Contrajo nupcias en 1602 con su prima Ana de Borja Pignatelli, perteneciente a una ilustre familia de Nápoles. En virtud de ese enlace se convierte a partir de 1607 en príncipe de Esquilache, a raíz de la muerte de Pedro de Borja, su suegro. En 1588 obtiene merced de hábito de la Orden de Montesa, de la que fue comendador mayor y trece. En 1602 le fue concedido el hábito de Santiago, y un año antes fue creado —al igual que los otros hijos de Juan de Borja— mozo fidalgo de la Casa Real Portuguesa. En 1609 ya aparece como gentilhombre de la cámara del Rey. Por esos años nacieron sus hijos: Juan, el primogénito, murió siendo niño, ya que no vivía cuando el príncipe de Esquilache pasó al Perú en 1615. La segunda hija fue María Francisca, quien contraería nupcias con su tío Fernando de Borja, y la tercera fue Francisca María, nacida en 1611.

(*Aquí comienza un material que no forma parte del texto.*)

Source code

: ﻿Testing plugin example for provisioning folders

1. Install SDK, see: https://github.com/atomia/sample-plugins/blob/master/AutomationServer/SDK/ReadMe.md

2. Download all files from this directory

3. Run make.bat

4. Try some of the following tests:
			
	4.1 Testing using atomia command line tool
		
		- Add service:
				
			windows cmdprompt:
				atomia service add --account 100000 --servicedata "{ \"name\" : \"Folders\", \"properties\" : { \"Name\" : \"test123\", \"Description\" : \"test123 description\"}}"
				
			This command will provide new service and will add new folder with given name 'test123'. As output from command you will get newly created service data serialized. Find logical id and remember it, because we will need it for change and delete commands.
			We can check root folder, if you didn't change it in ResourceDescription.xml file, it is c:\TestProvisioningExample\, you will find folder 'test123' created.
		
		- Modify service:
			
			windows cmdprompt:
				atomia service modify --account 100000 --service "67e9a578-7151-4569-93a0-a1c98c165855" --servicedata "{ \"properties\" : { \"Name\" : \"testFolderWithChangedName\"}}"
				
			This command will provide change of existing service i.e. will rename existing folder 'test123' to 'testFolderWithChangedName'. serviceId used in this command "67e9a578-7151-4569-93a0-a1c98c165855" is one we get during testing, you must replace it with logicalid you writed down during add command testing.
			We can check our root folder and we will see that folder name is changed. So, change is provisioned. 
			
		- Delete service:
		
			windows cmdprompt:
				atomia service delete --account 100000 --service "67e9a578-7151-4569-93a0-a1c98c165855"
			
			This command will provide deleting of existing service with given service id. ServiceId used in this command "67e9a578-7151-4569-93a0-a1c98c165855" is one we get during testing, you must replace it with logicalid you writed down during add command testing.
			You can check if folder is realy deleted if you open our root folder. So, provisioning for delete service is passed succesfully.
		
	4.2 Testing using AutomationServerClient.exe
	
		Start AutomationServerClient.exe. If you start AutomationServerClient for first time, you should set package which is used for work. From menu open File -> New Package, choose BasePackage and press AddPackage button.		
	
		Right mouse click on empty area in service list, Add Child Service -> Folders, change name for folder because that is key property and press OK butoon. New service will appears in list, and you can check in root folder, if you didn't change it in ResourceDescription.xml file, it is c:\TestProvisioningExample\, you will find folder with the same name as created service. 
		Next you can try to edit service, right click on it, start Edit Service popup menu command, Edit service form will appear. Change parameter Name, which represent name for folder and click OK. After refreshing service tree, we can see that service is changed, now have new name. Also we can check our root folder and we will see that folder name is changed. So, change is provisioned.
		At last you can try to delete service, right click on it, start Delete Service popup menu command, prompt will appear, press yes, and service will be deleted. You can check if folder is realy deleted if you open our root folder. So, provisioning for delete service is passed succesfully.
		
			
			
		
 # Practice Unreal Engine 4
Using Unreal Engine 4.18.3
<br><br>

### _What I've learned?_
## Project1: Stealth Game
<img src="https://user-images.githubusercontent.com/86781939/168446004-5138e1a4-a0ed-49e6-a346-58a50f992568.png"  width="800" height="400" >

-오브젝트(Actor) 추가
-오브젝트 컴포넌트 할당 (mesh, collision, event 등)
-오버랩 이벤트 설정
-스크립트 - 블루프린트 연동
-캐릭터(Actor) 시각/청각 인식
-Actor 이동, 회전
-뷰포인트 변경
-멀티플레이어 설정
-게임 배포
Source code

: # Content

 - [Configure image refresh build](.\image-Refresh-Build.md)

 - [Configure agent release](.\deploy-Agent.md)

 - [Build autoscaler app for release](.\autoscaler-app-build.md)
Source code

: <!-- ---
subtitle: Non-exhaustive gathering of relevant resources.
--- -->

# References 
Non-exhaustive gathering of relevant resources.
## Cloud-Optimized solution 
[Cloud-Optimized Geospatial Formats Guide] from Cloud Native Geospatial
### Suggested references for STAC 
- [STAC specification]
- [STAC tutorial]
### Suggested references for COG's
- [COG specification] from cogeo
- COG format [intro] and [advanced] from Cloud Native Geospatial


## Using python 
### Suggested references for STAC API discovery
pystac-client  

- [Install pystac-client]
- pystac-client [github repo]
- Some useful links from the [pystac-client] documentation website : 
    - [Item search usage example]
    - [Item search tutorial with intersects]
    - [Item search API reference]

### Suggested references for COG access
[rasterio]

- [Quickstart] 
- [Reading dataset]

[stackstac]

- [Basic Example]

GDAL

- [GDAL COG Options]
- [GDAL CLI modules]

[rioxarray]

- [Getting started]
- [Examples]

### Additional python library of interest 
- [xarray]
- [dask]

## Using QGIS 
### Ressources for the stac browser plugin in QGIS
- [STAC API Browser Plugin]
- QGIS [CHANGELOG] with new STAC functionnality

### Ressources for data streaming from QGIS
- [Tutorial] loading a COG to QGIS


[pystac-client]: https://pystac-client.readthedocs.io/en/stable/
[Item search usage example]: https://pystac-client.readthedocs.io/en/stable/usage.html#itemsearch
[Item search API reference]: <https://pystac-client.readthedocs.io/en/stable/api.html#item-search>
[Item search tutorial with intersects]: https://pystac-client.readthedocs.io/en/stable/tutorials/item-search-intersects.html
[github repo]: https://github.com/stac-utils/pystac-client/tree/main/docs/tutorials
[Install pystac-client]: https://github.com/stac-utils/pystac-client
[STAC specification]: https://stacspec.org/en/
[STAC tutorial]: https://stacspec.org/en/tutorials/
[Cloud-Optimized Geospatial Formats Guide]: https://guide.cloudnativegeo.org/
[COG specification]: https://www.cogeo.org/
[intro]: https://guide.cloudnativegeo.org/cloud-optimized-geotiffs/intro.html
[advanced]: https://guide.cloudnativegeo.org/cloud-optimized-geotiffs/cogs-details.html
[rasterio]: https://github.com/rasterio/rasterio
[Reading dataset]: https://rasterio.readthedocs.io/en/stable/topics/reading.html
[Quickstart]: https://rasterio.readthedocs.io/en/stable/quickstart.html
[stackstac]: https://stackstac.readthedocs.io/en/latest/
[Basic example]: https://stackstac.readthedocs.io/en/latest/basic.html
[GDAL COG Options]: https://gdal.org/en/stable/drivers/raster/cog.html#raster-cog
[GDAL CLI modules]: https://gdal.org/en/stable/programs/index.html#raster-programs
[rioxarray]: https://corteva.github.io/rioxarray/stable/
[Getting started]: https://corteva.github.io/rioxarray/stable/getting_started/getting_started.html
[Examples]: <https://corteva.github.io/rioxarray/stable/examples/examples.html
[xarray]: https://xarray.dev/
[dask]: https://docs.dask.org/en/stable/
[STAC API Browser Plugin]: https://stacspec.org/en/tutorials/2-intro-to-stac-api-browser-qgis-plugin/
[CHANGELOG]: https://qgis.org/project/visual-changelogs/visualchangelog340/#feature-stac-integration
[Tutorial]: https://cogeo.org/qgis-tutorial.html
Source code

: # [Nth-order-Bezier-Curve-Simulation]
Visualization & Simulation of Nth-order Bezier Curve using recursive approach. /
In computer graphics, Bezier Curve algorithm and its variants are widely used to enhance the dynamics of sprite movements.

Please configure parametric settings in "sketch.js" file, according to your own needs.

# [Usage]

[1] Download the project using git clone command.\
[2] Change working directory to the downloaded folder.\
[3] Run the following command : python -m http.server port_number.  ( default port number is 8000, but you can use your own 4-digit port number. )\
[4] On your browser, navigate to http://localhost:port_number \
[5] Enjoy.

Por Real Cédula de 19 de julio de 1614 fue el príncipe de Esquilache nombrado virrey del Perú. Varios autores consideran que un factor clave en el nombramiento habría sido la cercanía con el Rey —y con su valido, el duque de Lerma— de la que gozó el padre de nuestro personaje. En mayo de 1615 se embarcó para el Perú, con el impresionante séquito de ciento setenta y cuatro personas, además de su propia familia y de su confesor, el jesuita Diego Daza. Es importante notar que en ese séquito estaban incluidos varios extranjeros, como algunos comediantes y músicos italianos, y algunos servidores portugueses.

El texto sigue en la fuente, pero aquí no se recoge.